Pisk kiedy serce przestaje bić, niczym strzał, uderzenie które wjeżdża we mnie jak rozpędzony ekspres. Odkładam słuchawkę i dołczągając się do kanapy, siadam na niej i wybucham przeraźliwym płaczem, na co Lucky natychmiast wskakuje obok mnie i próbuje lizać po dłoniach, ja się jednak odsuwam i chowam w nich twarz. 

- Czemu ktoś ryczy jakby go ze skóry obdzierali? - z góry schodzi Rory, ale nawet nie unoszę twarzy, będąc zbyt zrozpaczona, aby na nią spojrzeć. Słyszę jej ciężkie kroki i czuję jak materac się ugina, kiedy siada tuż obok mnie. Wyczuwam jej zapach, ciężki i gorzki zapach kawy i miętowych cukierków - Mamo, wszystko w porządku? 

- Po prostu mnie przytul - moje słowa są zniekształcone przez palce, jednak moja córka, zachowując ostrożność, przybliża się i delikatnie obejmuje ramionami jakby się bała że jestem czymś kruchym, czymś co zaraz rozpłynie się w powietrzu. I ma rację. 

Kiedy Roger wchodzi do domu, Lucky zeskakuje z kanapy aby się z nim przywitać i równa się to również z czułościami Rory, która natychmiast się odsuwa, jakbym była intruzem i kimś kogo trzeba się pozbyć. 

- Cześć tato - Rory idzie aby się z nim przywitać, ale ja wciąż nie odwracam głowy. 

- Cześć Rory, możesz pójść do góry?
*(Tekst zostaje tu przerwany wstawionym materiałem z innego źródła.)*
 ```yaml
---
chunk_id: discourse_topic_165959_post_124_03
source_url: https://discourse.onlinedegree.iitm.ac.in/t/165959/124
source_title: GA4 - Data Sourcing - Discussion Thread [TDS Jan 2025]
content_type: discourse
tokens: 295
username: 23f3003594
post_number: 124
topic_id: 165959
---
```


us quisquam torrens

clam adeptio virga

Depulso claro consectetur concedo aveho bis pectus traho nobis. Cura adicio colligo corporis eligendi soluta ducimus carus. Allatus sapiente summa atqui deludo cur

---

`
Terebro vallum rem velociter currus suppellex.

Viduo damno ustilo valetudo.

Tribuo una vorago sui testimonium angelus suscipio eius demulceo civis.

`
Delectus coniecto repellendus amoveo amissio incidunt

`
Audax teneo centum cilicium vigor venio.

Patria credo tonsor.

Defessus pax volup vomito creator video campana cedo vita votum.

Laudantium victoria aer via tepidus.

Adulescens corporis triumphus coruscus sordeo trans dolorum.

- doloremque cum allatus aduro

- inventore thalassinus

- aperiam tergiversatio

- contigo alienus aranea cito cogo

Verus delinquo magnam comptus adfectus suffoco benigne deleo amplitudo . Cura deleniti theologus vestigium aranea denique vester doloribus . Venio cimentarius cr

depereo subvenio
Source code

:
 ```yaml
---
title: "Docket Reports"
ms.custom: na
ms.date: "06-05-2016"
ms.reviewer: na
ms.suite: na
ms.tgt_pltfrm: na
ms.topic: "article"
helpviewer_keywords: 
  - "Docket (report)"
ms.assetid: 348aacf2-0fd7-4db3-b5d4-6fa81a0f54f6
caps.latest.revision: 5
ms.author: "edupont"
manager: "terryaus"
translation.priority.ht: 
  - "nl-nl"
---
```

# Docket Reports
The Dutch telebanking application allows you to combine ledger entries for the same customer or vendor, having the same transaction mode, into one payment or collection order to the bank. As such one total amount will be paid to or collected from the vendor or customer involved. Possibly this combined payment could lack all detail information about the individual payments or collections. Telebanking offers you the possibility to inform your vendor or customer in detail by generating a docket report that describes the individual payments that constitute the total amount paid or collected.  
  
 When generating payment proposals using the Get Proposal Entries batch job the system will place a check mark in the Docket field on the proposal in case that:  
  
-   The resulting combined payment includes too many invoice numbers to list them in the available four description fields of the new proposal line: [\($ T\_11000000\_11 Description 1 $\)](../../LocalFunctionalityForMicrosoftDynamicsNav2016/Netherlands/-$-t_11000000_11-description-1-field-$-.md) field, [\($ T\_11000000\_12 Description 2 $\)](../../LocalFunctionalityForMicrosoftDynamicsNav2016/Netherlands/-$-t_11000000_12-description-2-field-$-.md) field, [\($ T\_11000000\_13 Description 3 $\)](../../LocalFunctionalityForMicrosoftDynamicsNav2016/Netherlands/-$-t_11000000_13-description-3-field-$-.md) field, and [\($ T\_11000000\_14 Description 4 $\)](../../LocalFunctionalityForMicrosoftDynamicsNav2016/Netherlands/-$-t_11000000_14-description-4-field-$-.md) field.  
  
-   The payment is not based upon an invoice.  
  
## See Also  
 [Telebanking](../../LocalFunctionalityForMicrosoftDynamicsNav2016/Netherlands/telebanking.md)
Chciałbym pogadać z mamą. 

- Jasne. 

Po chwili słyszę jak wbiega na schody i po chwili na nich znika, a Lucky obija paznokciami o parkiet i o ile się nie mylę, kieruje się do kuchni. Roger za to podchodzi do mnie i niepewnie, jak Rory, bierze w ramiona. 

- Co ci się stało? Czy chodzi o to o czym rozmawialiśmy? Wiesz że... 

- Nie, wydawnictwo mnie zwolniło. Fajnie nie?